Frank will not work here for long if this is the big-game strategy, even if it works occasionally. He is misguided if he believes otherwise. Supporters can accept dourness by necessity when it is successful. When it isn’t, especially against that lot, you succeed only in making the world of possibilities feel smaller while still forcing it to contain all of the pain.

And it didn’t work on Sunday. The strategy was flawed from the start and floored thereafter because the players seemed uncommitted and unsuited to it. There were lots of defenders but little structure. There were two defensive midfielders but the run of the midfield was ceded by design anyway.

The only minutes of heart and energy – and this is particularly damning – came in the aftermath of a Richarlison goal that was a freak anyway. If it takes something divergent to the plan to spark improvement, your plan was probably wrong in the first place.

Derbies do funny things to supporters. It isn’t just another game because it never has been and because everyone inside the club knows it isn’t. As such, everything within its confines becomes magnified and stretched like a blanket across your opinions.

Frank apologised afterwards; its message didn’t alter its meaninglessness. Supporters want solutions, not explanations. They have watched their team enter a high-profile London derby, be embarrassingly defensive, concede in the 34th minute and then create virtually nothing afterwards. The only difference between Chelsea and Arsenal is that Arsenal scored in the 36th minute.

The irony is that resolutely doing the same thing showed some guts. Tactical cowardice was itself an act of bravery because it was so risky for his reputation amongst supporters. But when it produces the same result for a fanbase that watched Jose Mourinho, Antonio Conte and Nuno Espirito Santo unstick themselves through similar principles, courage becomes foolishness. See the empty away end before full-time for evidence.

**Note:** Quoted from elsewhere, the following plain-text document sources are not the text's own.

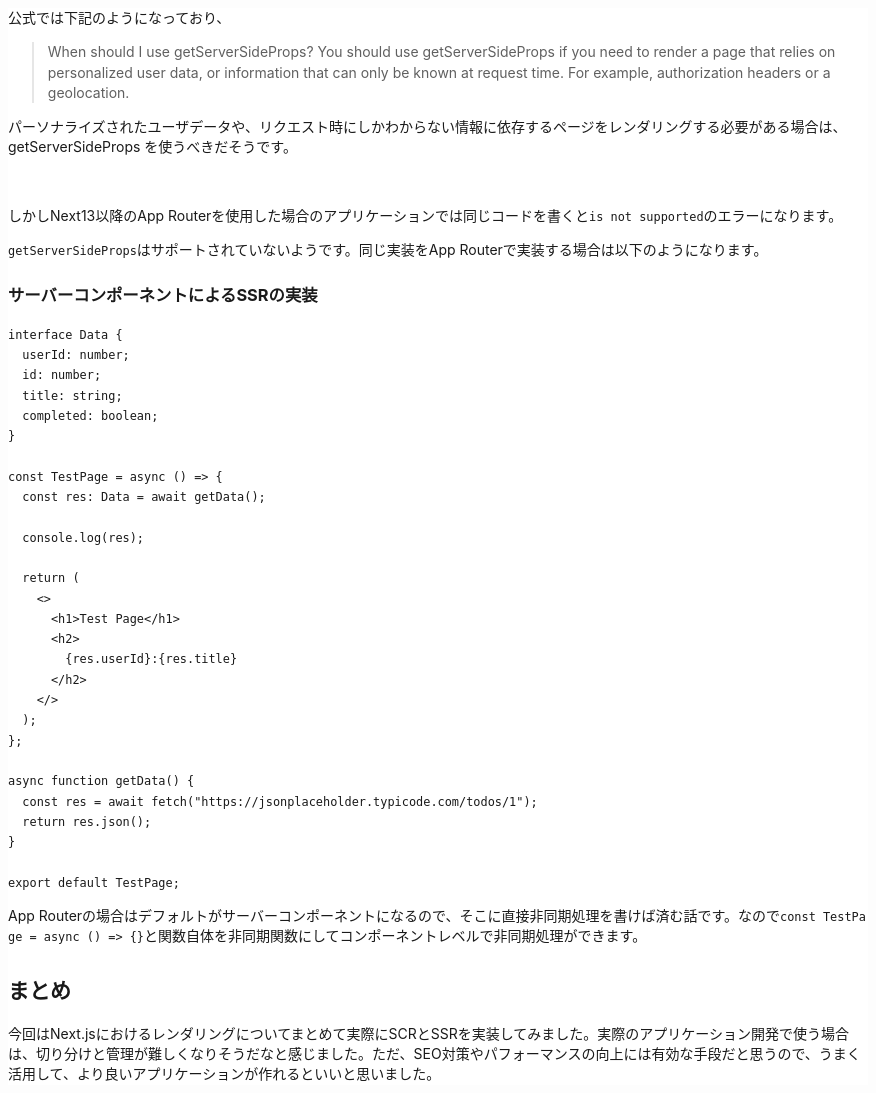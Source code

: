 公式では下記のようになっており、
> When should I use getServerSideProps?
You should use getServerSideProps if you need to render a page that relies on personalized user data, or information that can only be known at request time. For example, authorization headers or a geolocation.


パーソナライズされたユーザデータや、リクエスト時にしかわからない情報に依存するページをレンダリングする必要がある場合は、getServerSideProps を使うべきだそうです。

<br>

しかしNext13以降のApp Routerを使用した場合のアプリケーションでは同じコードを書くと`is not supported`のエラーになります。

`getServerSideProps`はサポートされていないようです。同じ実装をApp Routerで実装する場合は以下のようになります。

### サーバーコンポーネントによるSSRの実装

```
interface Data {
  userId: number;
  id: number;
  title: string;
  completed: boolean;
}

const TestPage = async () => {
  const res: Data = await getData();

  console.log(res);

  return (
    <>
      <h1>Test Page</h1>
      <h2>
        {res.userId}:{res.title}
      </h2>
    </>
  );
};

async function getData() {
  const res = await fetch("https://jsonplaceholder.typicode.com/todos/1");
  return res.json();
}

export default TestPage;

```

App Routerの場合はデフォルトがサーバーコンポーネントになるので、そこに直接非同期処理を書けば済む話です。なので`const TestPage = async () => {}`と関数自体を非同期関数にしてコンポーネントレベルで非同期処理ができます。


## まとめ

今回はNext.jsにおけるレンダリングについてまとめて実際にSCRとSSRを実装してみました。実際のアプリケーション開発で使う場合は、切り分けと管理が難しくなりそうだなと感じました。ただ、SEO対策やパフォーマンスの向上には有効な手段だと思うので、うまく活用して、より良いアプリケーションが作れるといいと思いました。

That fanbase’s greatest gripe is the extremes in approach to produce equal underachievement. They spent the last league campaign wondering what might happen if they appointed someone a little more pragmatic. Some will spend this week wondering what might happen if they appointed someone a little less pragmatic.

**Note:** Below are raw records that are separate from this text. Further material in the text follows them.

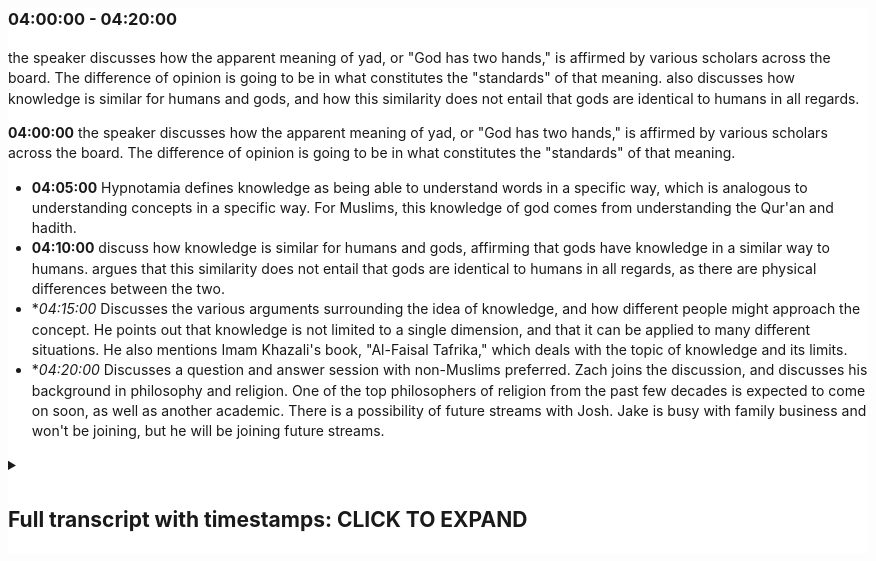 ### <a onclick="modifyYTiframeseektime('14400')">04:00:00</a> - <a onclick="modifyYTiframeseektime('15600')">04:20:00</a>

 the speaker discusses how the apparent meaning of yad, or "God has two hands," is affirmed by various scholars across the board. The difference of opinion is going to be in what constitutes the "standards" of that meaning. also discusses how knowledge is similar for humans and gods, and how this similarity does not entail that gods are identical to humans in all regards.

**<a onclick="modifyYTiframeseektime('14400')">04:00:00</a>**  the speaker discusses how the apparent meaning of yad, or "God has two hands," is affirmed by various scholars across the board. The difference of opinion is going to be in what constitutes the "standards" of that meaning.
* **<a onclick="modifyYTiframeseektime('14700')">04:05:00</a>** Hypnotamia defines knowledge as being able to understand words in a specific way, which is analogous to understanding concepts in a specific way. For Muslims, this knowledge of god comes from understanding the Qur'an and hadith.
* **<a onclick="modifyYTiframeseektime('15000')">04:10:00</a>** discuss how knowledge is similar for humans and gods, affirming that gods have knowledge in a similar way to humans. argues that this similarity does not entail that gods are identical to humans in all regards, as there are physical differences between the two.
* **<a onclick="modifyYTiframeseektime('15300')">04:15:00</a>* Discusses the various arguments surrounding the idea of knowledge, and how different people might approach the concept. He points out that knowledge is not limited to a single dimension, and that it can be applied to many different situations. He also mentions Imam Khazali's book, "Al-Faisal Tafrika," which deals with the topic of knowledge and its limits.
* **<a onclick="modifyYTiframeseektime('15600')">04:20:00</a>* Discusses a question and answer session with non-Muslims preferred. Zach joins the discussion, and discusses his background in philosophy and religion. One of the top philosophers of religion from the past few decades is expected to come on soon, as well as another academic. There is a possibility of future streams with Josh. Jake is busy with family business and won't be joining, but he will be joining future streams.

<details><summary><h2>Full transcript with timestamps: CLICK TO EXPAND</h2></summary>

<a onclick="modifyYTiframeseektime('6')">0:00:06</a> hey  
<a onclick="modifyYTiframeseektime('28')">0:00:28</a> assalamu  
<a onclick="modifyYTiframeseektime('41')">0:00:41</a> just  
<a onclick="modifyYTiframeseektime('42')">0:00:42</a> making his tea as they say in the uk  
<a onclick="modifyYTiframeseektime('45')">0:00:45</a> which for those of you who are not from  
<a onclick="modifyYTiframeseektime('46')">0:00:46</a> the uk means making their evening dinner  
<a onclick="modifyYTiframeseektime('49')">0:00:49</a> so he'll be shortly arriving and joining  
<a onclick="modifyYTiframeseektime('52')">0:00:52</a> us  
<a onclick="modifyYTiframeseektime('52')">0:00:52</a> uh in today's episode we're going to be  
<a onclick="modifyYTiframeseektime('54')">0:00:54</a> talking about or we're not actually  
<a onclick="modifyYTiframeseektime('56')">0:00:56</a> talking about what we've decided to do  
<a onclick="modifyYTiframeseektime('58')">0:00:58</a> because you know whether it's yourself  
<a onclick="modifyYTiframeseektime('60')">0:01:00</a> or myself or abdulrahman or jake we had  
<a onclick="modifyYTiframeseektime('63')">0:01:03</a> loads of people asking us questions so  
<a onclick="modifyYTiframeseektime('65')">0:01:05</a> we thought we would uh have a discussion  
<a onclick="modifyYTiframeseektime('68')">0:01:08</a> with you guys to be honest  
<a onclick="modifyYTiframeseektime('70')">0:01:10</a> um maybe if you've got questions whether  
<a onclick="modifyYTiframeseektime('74')">0:01:14</a> you're muslim or non-muslim whether  
<a onclick="modifyYTiframeseektime('76')">0:01:16</a> you've got contentions maybe you've got  
<a onclick="modifyYTiframeseektime('78')">0:01:18</a> issues that you want to critique regards  
<a onclick="modifyYTiframeseektime('80')">0:01:20</a> to islam if you're a non-muslim or if  
<a onclick="modifyYTiframeseektime('83')">0:01:23</a> you've got certain doubts that you want  
<a onclick="modifyYTiframeseektime('84')">0:01:24</a> to  
<a onclick="modifyYTiframeseektime('85')">0:01:25</a> address  
<a onclick="modifyYTiframeseektime('86')">0:01:26</a> then inshallah this stream is for you  
<a onclick="modifyYTiframeseektime('88')">0:01:28</a> guys man uh to ask your questions and if  
<a onclick="modifyYTiframeseektime('91')">0:01:31</a> possible we can answer those questions  
<a onclick="modifyYTiframeseektime('93')">0:01:33</a> and address some of those contentions if  
<a onclick="modifyYTiframeseektime('95')">0:01:35</a> you have those contentions and we will  
<a onclick="modifyYTiframeseektime('97')">0:01:37</a> in sha allah do so so that's going to be  
<a onclick="modifyYTiframeseektime('99')">0:01:39</a> today's um  
<a onclick="modifyYTiframeseektime('101')">0:01:41</a> live session today so it's not a  
<a onclick="modifyYTiframeseektime('103')">0:01:43</a> particular theme so you really can ask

Their critics will point to the table and accuse entitlement, but we have eyes. If you are known as a guy who builds something over time, you need emotional investment in the foundations or you’re in trouble.

That middle ground is hardly out of reach. It shouldn’t look this hard. Spurs possess good central defenders who have largely stayed fit. They have attacking full-backs and central midfielders beyond the Rodrigo Bentancur-Joao Palhinha axis of slow possession. They have a multitude of attacking midfielders and attackers who were presumably not bought to be used only against weaker opponents at home when the manager dares to attack.

And there was logic to making this team more organised after what came before. But there was far less logic in defensive organisation being the whole of the law because that only amplifies the pressure upon results at a club whose modern identity is defined by an inability to cope with it.

So the questions will not get any less awkward. Either Frank thinks this is the right way and is wrong, or must change his approach, release the handbrake and compromise on what he is – presumably – trying to achieve. For some, patience is already running lower than their block on Sunday. Frank won’t get away with many more of these.